Unread postby TT » Sat 26 Apr 2008, 00:34:30

Hi Gandolf

We do seem to have a fuel shortage in Aussie at the moment, but no one seems to be noticing.

I live in eastern Victoria.

About a month ago Bairnsdale - a town of about 50,000 right on the main highway between Victoria and NSW - was completely out of fuel. The next day they got some supplies. A few weeks ago the only two service stations were completely out od fuel. We were all told to come back tomorrow after 11.00am as they would be getting 3000 litres then. About a week ago I was passing through Traralgon - a town of about 20,000 right on the Princes Highway - and the whole town was completely out of diesel.

The shortages seem to move around the state. First one town out and then another. Never the same town twice in a row.

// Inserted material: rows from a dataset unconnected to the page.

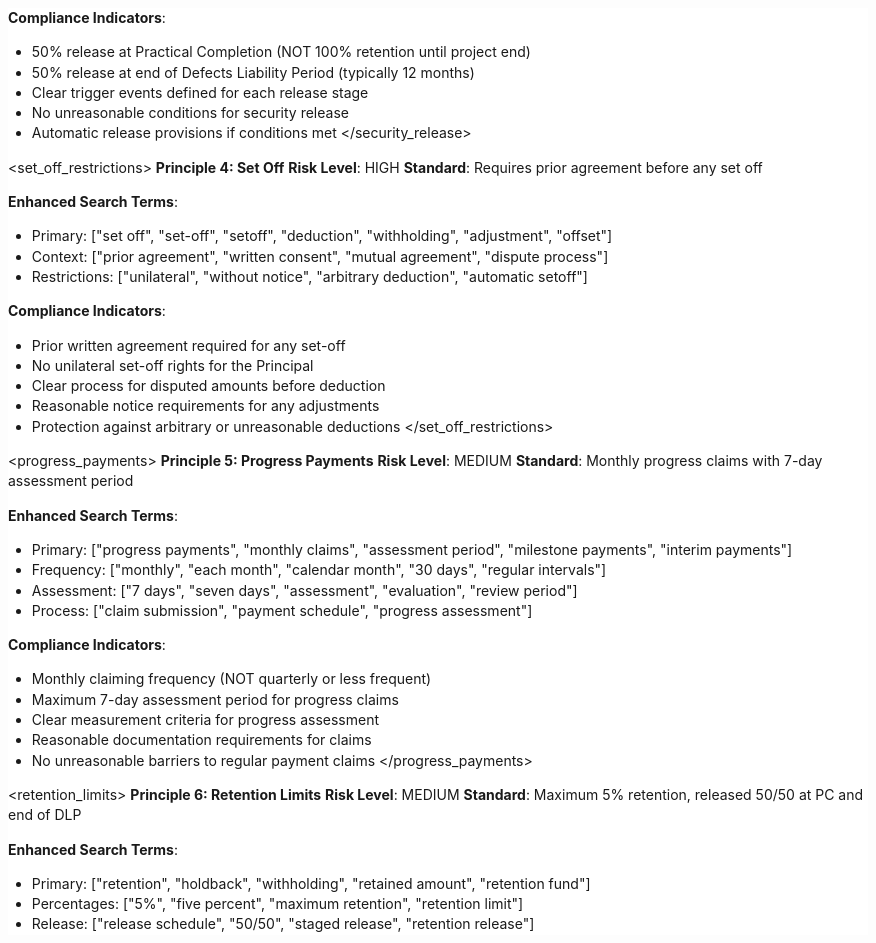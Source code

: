 **Compliance Indicators**:
- 50% release at Practical Completion (NOT 100% retention until project end)
- 50% release at end of Defects Liability Period (typically 12 months)
- Clear trigger events defined for each release stage
- No unreasonable conditions for security release
- Automatic release provisions if conditions met
</security_release>

<set_off_restrictions>
**Principle 4: Set Off**
**Risk Level**: HIGH
**Standard**: Requires prior agreement before any set off

**Enhanced Search Terms**:
- Primary: ["set off", "set-off", "setoff", "deduction", "withholding", "adjustment", "offset"]
- Context: ["prior agreement", "written consent", "mutual agreement", "dispute process"]
- Restrictions: ["unilateral", "without notice", "arbitrary deduction", "automatic setoff"]

**Compliance Indicators**:
- Prior written agreement required for any set-off
- No unilateral set-off rights for the Principal
- Clear process for disputed amounts before deduction
- Reasonable notice requirements for any adjustments
- Protection against arbitrary or unreasonable deductions
</set_off_restrictions>

<progress_payments>
**Principle 5: Progress Payments**
**Risk Level**: MEDIUM
**Standard**: Monthly progress claims with 7-day assessment period

**Enhanced Search Terms**:
- Primary: ["progress payments", "monthly claims", "assessment period", "milestone payments", "interim payments"]
- Frequency: ["monthly", "each month", "calendar month", "30 days", "regular intervals"]
- Assessment: ["7 days", "seven days", "assessment", "evaluation", "review period"]
- Process: ["claim submission", "payment schedule", "progress assessment"]

**Compliance Indicators**:
- Monthly claiming frequency (NOT quarterly or less frequent)
- Maximum 7-day assessment period for progress claims
- Clear measurement criteria for progress assessment
- Reasonable documentation requirements for claims
- No unreasonable barriers to regular payment claims
</progress_payments>

<retention_limits>
**Principle 6: Retention Limits** 
**Risk Level**: MEDIUM
**Standard**: Maximum 5% retention, released 50/50 at PC and end of DLP

**Enhanced Search Terms**:
- Primary: ["retention", "holdback", "withholding", "retained amount", "retention fund"]
- Percentages: ["5%", "five percent", "maximum retention", "retention limit"]
- Release: ["release schedule", "50/50", "staged release", "retention release"]
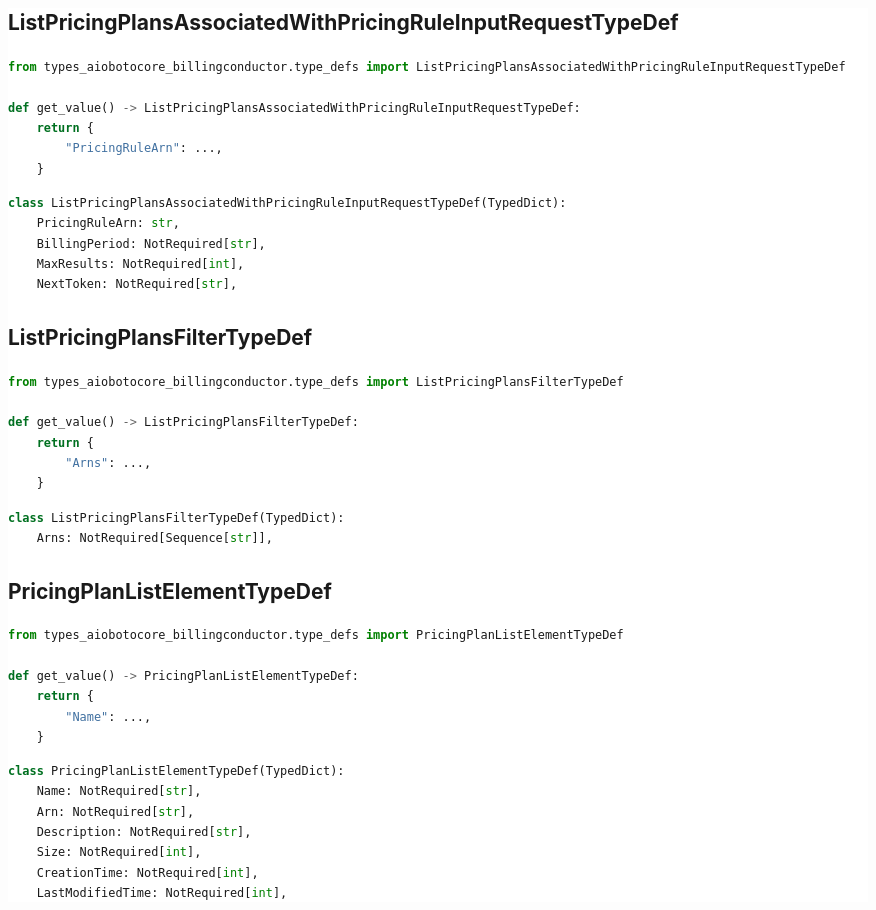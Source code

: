 ## ListPricingPlansAssociatedWithPricingRuleInputRequestTypeDef

```python title="Usage Example"
from types_aiobotocore_billingconductor.type_defs import ListPricingPlansAssociatedWithPricingRuleInputRequestTypeDef

def get_value() -> ListPricingPlansAssociatedWithPricingRuleInputRequestTypeDef:
    return {
        "PricingRuleArn": ...,
    }
```

```python title="Definition"
class ListPricingPlansAssociatedWithPricingRuleInputRequestTypeDef(TypedDict):
    PricingRuleArn: str,
    BillingPeriod: NotRequired[str],
    MaxResults: NotRequired[int],
    NextToken: NotRequired[str],
```

## ListPricingPlansFilterTypeDef

```python title="Usage Example"
from types_aiobotocore_billingconductor.type_defs import ListPricingPlansFilterTypeDef

def get_value() -> ListPricingPlansFilterTypeDef:
    return {
        "Arns": ...,
    }
```

```python title="Definition"
class ListPricingPlansFilterTypeDef(TypedDict):
    Arns: NotRequired[Sequence[str]],
```

## PricingPlanListElementTypeDef

```python title="Usage Example"
from types_aiobotocore_billingconductor.type_defs import PricingPlanListElementTypeDef

def get_value() -> PricingPlanListElementTypeDef:
    return {
        "Name": ...,
    }
```

```python title="Definition"
class PricingPlanListElementTypeDef(TypedDict):
    Name: NotRequired[str],
    Arn: NotRequired[str],
    Description: NotRequired[str],
    Size: NotRequired[int],
    CreationTime: NotRequired[int],
    LastModifiedTime: NotRequired[int],
```

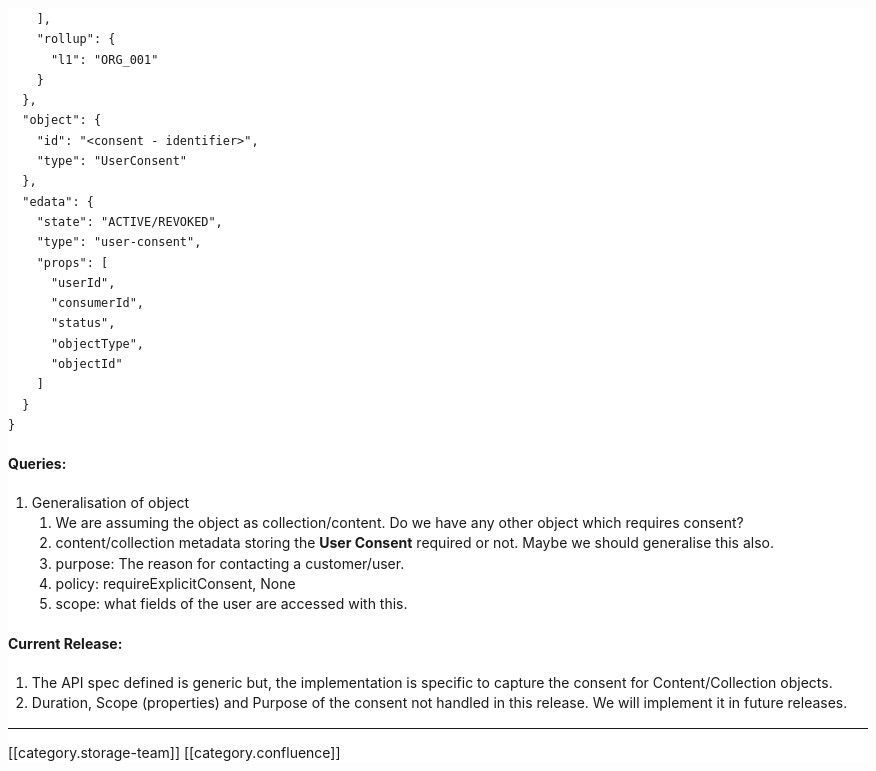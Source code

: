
 ```
    ],
    "rollup": {
      "l1": "ORG_001"
    }
  },
  "object": {
    "id": "<consent - identifier>",
    "type": "UserConsent"
  },
  "edata": {
    "state": "ACTIVE/REVOKED",
    "type": "user-consent",
    "props": [
      "userId",
      "consumerId",
      "status",
      "objectType",
      "objectId"
    ]
  }
}
```

#### Queries:

1. Generalisation of object
   1. We are assuming the object as collection/content. Do we have any other object which requires consent?
   2. content/collection metadata storing the **User Consent** required or not. Maybe we should generalise this also.
   3. purpose: The reason for contacting a customer/user.
   4. policy: requireExplicitConsent, None
   5. scope: what fields of the user are accessed with this.

#### Current Release:

1. The API spec defined is generic but, the implementation is specific to capture the consent for Content/Collection objects.
2. Duration, Scope (properties) and Purpose of the consent not handled in this release. We will implement it in future releases.

***

\[\[category.storage-team]] \[\[category.confluence]]

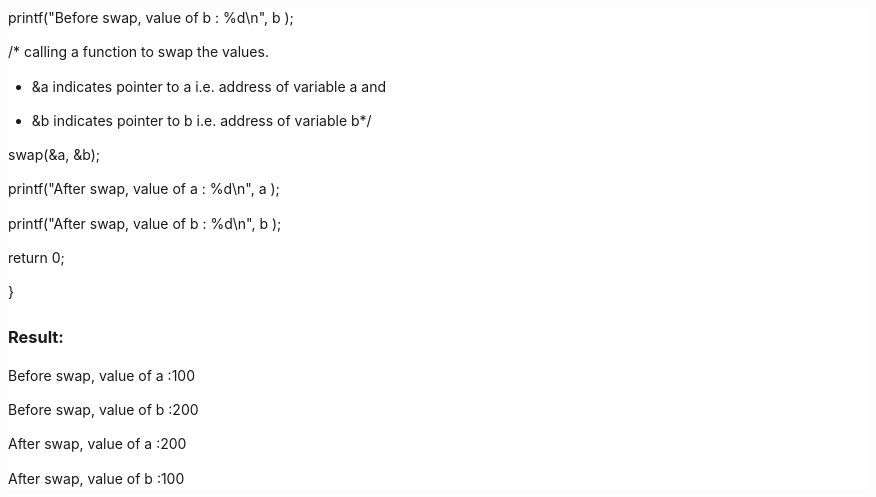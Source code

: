 printf("Before swap, value of b : %d\n", b );

/* calling a function to swap the values.

* &a indicates pointer to a i.e. address of variable a and

* &b indicates pointer to b i.e. address of variable b*/

swap(&a, &b);

printf("After swap, value of a : %d\n", a );

printf("After swap, value of b : %d\n", b );

return 0;

}

### Result:

Before swap, value of a :100

Before swap, value of b :200

After swap, value of a :200

After swap, value of b :100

No one seems to care much. It's like they don't realise that this could get worse. I'm not hearing anything about this on the news or radio. People are whinging about prices, but not a mention of no petrol in this town or that. I truly don't know the reason our supplies are so low. I really didn't think that we would have petrol shortages so soon.

Prices here are increasing on an almost daily basis. We are now paying $1.55 per litre for unleaded petrol and nearly $1.70 for diesel. About 6 weeks ago it was about $1.30 for unleaded.

I haven't seen lines at service stations, just a lot of service stations with signs saying "out of diesel" or "out of unleaded".

We haven't had the rice shortages the USA has. The food sotres here seem to be well supplied, but the fuel situation has me a little spooked.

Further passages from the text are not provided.